NVIDIA's Data Center segment reached $75.25 billion in the quarter, up 92% year over year, with networking alone at $14.8 billion — a 199% surge driven by InfiniBand, NVLink, and Spectrum-X. The company guided for $91 billion in Q2 FY27 revenue, excluding China entirely. TSMC, meanwhile, reported June revenue of NT$442.68 billion, up 67.9% from a year earlier, with first-half 2026 revenue climbing 35.6%. Advanced nodes at 7 nanometers and below accounted for 77% of TSMC's wafer revenue in Q4 2025, with 3nm at 28% and 5nm at 35%.
The two companies share a symbiotic relationship — NVIDIA's $119 billion in supply commitments flow directly into TSMC's order book — but their economics could not be more different. NVIDIA's fabless model delivers 75% non-GAAP gross margins, while TSMC's foundry business trades at a forward P/E of 27, roughly a 37% discount to NVIDIA's 43. China tensions remain the shared downside risk for both.
Designer Margins vs. Foundry Scale
NVIDIA collects rent on its CUDA ecosystem and platform lock-in, converting each GPU sale into a 75-cent profit on the dollar. That margin profile is unmatched in hardware and closer to enterprise software than chip manufacturing. TSMC's model is the inverse: lower margins per wafer but near-insurmountable scale advantages. The foundry's High Performance Computing segment alone generated NT$558.59 billion in Q3 2025, surpassing smartphones as its largest end market.

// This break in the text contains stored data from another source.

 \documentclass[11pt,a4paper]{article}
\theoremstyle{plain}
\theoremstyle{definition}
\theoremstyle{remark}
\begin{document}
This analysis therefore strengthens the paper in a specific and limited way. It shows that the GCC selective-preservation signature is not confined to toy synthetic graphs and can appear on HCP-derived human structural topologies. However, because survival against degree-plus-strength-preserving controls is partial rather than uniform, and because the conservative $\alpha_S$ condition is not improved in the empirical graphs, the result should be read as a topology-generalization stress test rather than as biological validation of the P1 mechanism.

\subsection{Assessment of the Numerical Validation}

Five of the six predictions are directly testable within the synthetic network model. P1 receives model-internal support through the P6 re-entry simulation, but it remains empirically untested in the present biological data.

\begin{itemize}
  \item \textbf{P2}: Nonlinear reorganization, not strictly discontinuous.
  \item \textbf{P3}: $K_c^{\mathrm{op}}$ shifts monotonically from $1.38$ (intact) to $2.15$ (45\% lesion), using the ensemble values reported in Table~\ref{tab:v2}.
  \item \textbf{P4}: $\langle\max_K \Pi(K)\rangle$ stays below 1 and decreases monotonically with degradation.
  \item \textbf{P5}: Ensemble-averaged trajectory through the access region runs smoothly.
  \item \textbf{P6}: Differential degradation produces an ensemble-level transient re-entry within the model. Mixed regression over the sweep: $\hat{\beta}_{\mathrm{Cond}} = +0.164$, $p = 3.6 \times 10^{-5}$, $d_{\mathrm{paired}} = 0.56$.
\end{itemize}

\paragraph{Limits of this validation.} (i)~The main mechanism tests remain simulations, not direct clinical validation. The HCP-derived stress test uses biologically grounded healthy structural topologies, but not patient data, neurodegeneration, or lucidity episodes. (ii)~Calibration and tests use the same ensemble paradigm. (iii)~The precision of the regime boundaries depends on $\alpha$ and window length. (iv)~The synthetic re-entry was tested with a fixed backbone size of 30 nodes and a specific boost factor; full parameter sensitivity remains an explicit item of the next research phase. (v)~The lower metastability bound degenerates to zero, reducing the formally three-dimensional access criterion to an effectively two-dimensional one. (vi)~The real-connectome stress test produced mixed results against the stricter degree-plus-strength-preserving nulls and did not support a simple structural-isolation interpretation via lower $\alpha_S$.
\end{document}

The gap in valuation multiples reflects this structural difference. NVIDIA trades at 43 times forward earnings, pricing in continued dominance of the AI accelerator market. TSMC at 27 times forward earnings — with shares up 79% over the past year — still carries a discount that suggests the market has not fully priced in the foundry's transition from cyclical commodity supplier to structural AI beneficiary.
The Shared Risk: China
Both companies face exposure to US-China export controls. NVIDIA has already excluded China from its Q2 FY27 guidance. TSMC serves Apple, AMD, and Broadcom alongside NVIDIA, but any escalation in semiconductor export restrictions would hit both the designer and the manufacturer. For TSMC, the risk is compounded by its concentration in Taiwan, though the company's geographic diversification efforts — including fabs in Arizona, Japan, and Germany — are underway.
Investor Takeaway
The AI trade is no longer a single-stock story. NVIDIA offers the margin leverage and the CUDA moat, but at a premium valuation that leaves little room for error. TSMC offers exposure to the same demand wave at a lower multiple, with the added buffer of a diversified customer base. For investors betting on AI infrastructure, the question is not which company wins — both are winning — but which business model fits their risk tolerance. NVIDIA's $91 billion guidance and TSMC's 67.9% June revenue growth suggest the answer, for now, is both.
This article is for informational purposes only and does not constitute investment advice.